The same machine is sold as the"Moretens" in Europe. I believe they are the actual manufacturers (Swedish). I had a look at one on the UK trade show "Woodmex" last year - interseting machine, very low cost for the performance. They do look a bit on the light side against conventional 4-siders, though IMHO
We have this machine at my workplace, and I use it 2 or 3 days per week. We produce decking, flooring, skirting and general PAR output.
Build quality overall is good. The machine seems robust - we have used ours for about 10-20 hours per week for 3 years, and it is perfectly serviceable. The machine is quite happy with green or kiln dried material. It is claimed to be portable, but we don't move ours.

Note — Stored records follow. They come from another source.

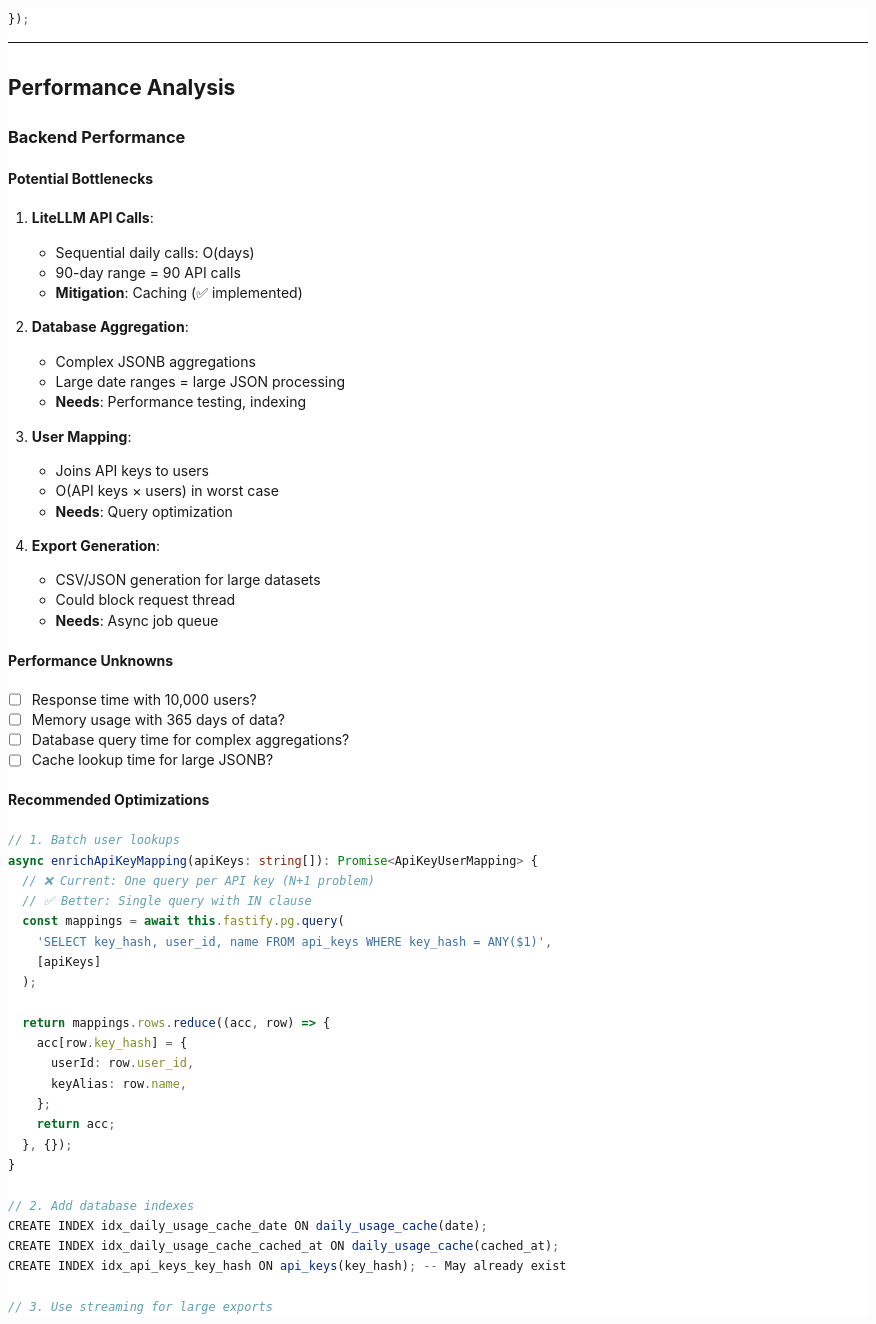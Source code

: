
 ```typescript
});
```

---

## Performance Analysis

### Backend Performance

#### Potential Bottlenecks

1. **LiteLLM API Calls**:
   - Sequential daily calls: O(days)
   - 90-day range = 90 API calls
   - **Mitigation**: Caching (✅ implemented)

2. **Database Aggregation**:
   - Complex JSONB aggregations
   - Large date ranges = large JSON processing
   - **Needs**: Performance testing, indexing

3. **User Mapping**:
   - Joins API keys to users
   - O(API keys × users) in worst case
   - **Needs**: Query optimization

4. **Export Generation**:
   - CSV/JSON generation for large datasets
   - Could block request thread
   - **Needs**: Async job queue

#### Performance Unknowns

- [ ] Response time with 10,000 users?
- [ ] Memory usage with 365 days of data?
- [ ] Database query time for complex aggregations?
- [ ] Cache lookup time for large JSONB?

#### Recommended Optimizations

```typescript
// 1. Batch user lookups
async enrichApiKeyMapping(apiKeys: string[]): Promise<ApiKeyUserMapping> {
  // ❌ Current: One query per API key (N+1 problem)
  // ✅ Better: Single query with IN clause
  const mappings = await this.fastify.pg.query(
    'SELECT key_hash, user_id, name FROM api_keys WHERE key_hash = ANY($1)',
    [apiKeys]
  );

  return mappings.rows.reduce((acc, row) => {
    acc[row.key_hash] = {
      userId: row.user_id,
      keyAlias: row.name,
    };
    return acc;
  }, {});
}

// 2. Add database indexes
CREATE INDEX idx_daily_usage_cache_date ON daily_usage_cache(date);
CREATE INDEX idx_daily_usage_cache_cached_at ON daily_usage_cache(cached_at);
CREATE INDEX idx_api_keys_key_hash ON api_keys(key_hash); -- May already exist

// 3. Use streaming for large exports
```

Do expect to have to replace parts from time to time. The infeed spacer plates can get distorted if you are working with split timber; the fences will need replacing after a few years; the outfeed roller tends to wear out after a lot of use; drive belts will wear out and various bolts and screws will wear out and need replacing. Remember it is a budget machine and some of the components aren't as robust as they might me on a top of the range machine.
Do not use this machine without SERIOUS extraction, the volume of waste generated is enormous. We use the 4-port Logosol extractor and it is fine, but quite noisy, so try to keep this a reasonable distance away. One extractor port is connected to the lid and I would recommend a good quality flexible hose for this connection.

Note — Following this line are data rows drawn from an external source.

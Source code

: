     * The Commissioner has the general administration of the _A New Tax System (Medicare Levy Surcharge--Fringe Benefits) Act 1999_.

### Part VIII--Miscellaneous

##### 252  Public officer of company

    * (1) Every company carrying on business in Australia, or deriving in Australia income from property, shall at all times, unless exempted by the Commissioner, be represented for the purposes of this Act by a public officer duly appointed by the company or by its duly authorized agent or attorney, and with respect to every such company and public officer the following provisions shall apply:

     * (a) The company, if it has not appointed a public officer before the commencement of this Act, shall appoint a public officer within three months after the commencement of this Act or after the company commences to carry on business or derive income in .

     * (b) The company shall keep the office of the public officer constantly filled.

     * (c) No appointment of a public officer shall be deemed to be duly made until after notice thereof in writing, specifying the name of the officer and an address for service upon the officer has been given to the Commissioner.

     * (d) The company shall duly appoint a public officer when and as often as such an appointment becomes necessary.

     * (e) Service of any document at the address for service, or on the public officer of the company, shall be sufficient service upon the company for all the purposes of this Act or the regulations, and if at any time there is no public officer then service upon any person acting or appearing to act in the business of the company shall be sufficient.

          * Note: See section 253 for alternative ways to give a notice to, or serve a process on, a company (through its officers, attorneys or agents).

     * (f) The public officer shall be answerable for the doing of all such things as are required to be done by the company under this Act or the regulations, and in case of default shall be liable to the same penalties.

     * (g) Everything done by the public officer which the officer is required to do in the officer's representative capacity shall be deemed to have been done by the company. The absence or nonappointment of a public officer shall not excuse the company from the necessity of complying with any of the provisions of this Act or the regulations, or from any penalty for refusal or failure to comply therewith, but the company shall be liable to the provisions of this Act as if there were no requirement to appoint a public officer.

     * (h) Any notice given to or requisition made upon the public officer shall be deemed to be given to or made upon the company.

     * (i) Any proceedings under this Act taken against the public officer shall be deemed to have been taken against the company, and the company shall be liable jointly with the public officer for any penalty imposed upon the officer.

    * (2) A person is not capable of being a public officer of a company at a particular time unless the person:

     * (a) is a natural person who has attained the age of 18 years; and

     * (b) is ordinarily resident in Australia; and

The biggest issue with this (budget) machine vs. more expensive ones is the time taken to re-tool when changing from one job to another. The entire process is manual - a particular pain is the two fences inside the machine. These need to be set parallel to each other (and to the whole machine), however, they are secured by two bolts each, and have to be made parallel by hand (Using a strait edge and lining up by eye, I'm afraid. If the fences aren't set correctly, then the material will not run evenly through the machine and therefore won't contact evenly with the two spindle moulders. We run through some test blanks in order to check the setup.
Spindle moulder changes are much like every other machine and are pretty quick.

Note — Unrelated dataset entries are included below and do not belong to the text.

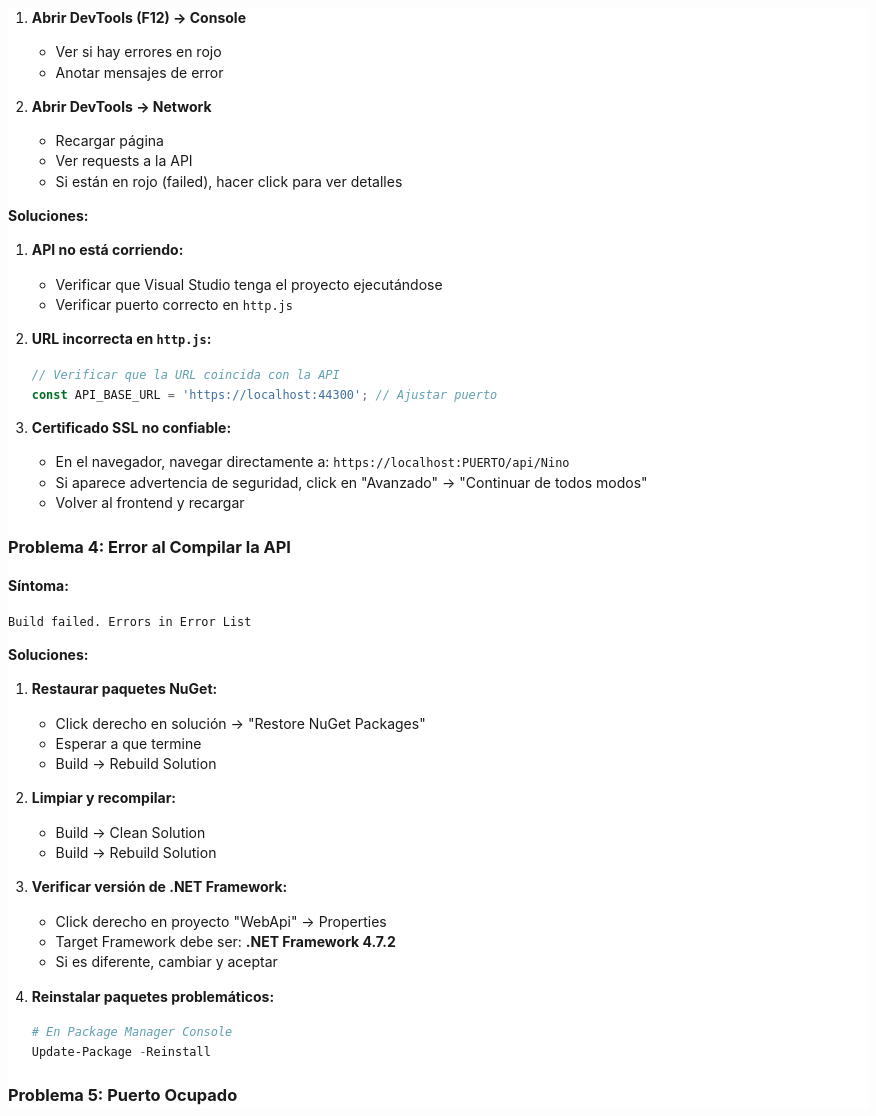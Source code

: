 1. **Abrir DevTools (F12) → Console**
   - Ver si hay errores en rojo
   - Anotar mensajes de error

2. **Abrir DevTools → Network**
   - Recargar página
   - Ver requests a la API
   - Si están en rojo (failed), hacer click para ver detalles

**Soluciones:**

1. **API no está corriendo:**
   - Verificar que Visual Studio tenga el proyecto ejecutándose
   - Verificar puerto correcto en `http.js`

2. **URL incorrecta en `http.js`:**
   ```javascript
   // Verificar que la URL coincida con la API
   const API_BASE_URL = 'https://localhost:44300'; // Ajustar puerto
   ```

3. **Certificado SSL no confiable:**
   - En el navegador, navegar directamente a: `https://localhost:PUERTO/api/Nino`
   - Si aparece advertencia de seguridad, click en "Avanzado" → "Continuar de todos modos"
   - Volver al frontend y recargar

### Problema 4: Error al Compilar la API

**Síntoma:**
```
Build failed. Errors in Error List
```

**Soluciones:**

1. **Restaurar paquetes NuGet:**
   - Click derecho en solución → "Restore NuGet Packages"
   - Esperar a que termine
   - Build → Rebuild Solution

2. **Limpiar y recompilar:**
   - Build → Clean Solution
   - Build → Rebuild Solution

3. **Verificar versión de .NET Framework:**
   - Click derecho en proyecto "WebApi" → Properties
   - Target Framework debe ser: **.NET Framework 4.7.2**
   - Si es diferente, cambiar y aceptar

4. **Reinstalar paquetes problemáticos:**
   ```powershell
   # En Package Manager Console
   Update-Package -Reinstall
   ```

### Problema 5: Puerto Ocupado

Like many moulders, best results will be only be acheived if the input material has one straight edge. We make two passes of all our products and one reason for doing so is to give us a square edge.
Quality of finish is first class if you use sharp knives and take time to setup the fences correctly. We have a dedicated thicknesser machine as well, but like to use the Logosol in thicknesser mode for work which demands a good finish (i.e. we run it with only 1 knife running).
Overall, there is a lot of machinery here for the money, and the machine will happily run 8 hours a day, 5 days a week.
I would suggest that you buy at least the optional outfeed table, otherwise, the last 4-6 inches of the work may be distorted unless it is kept level with the machine's internal table.
You can download the manual by the way.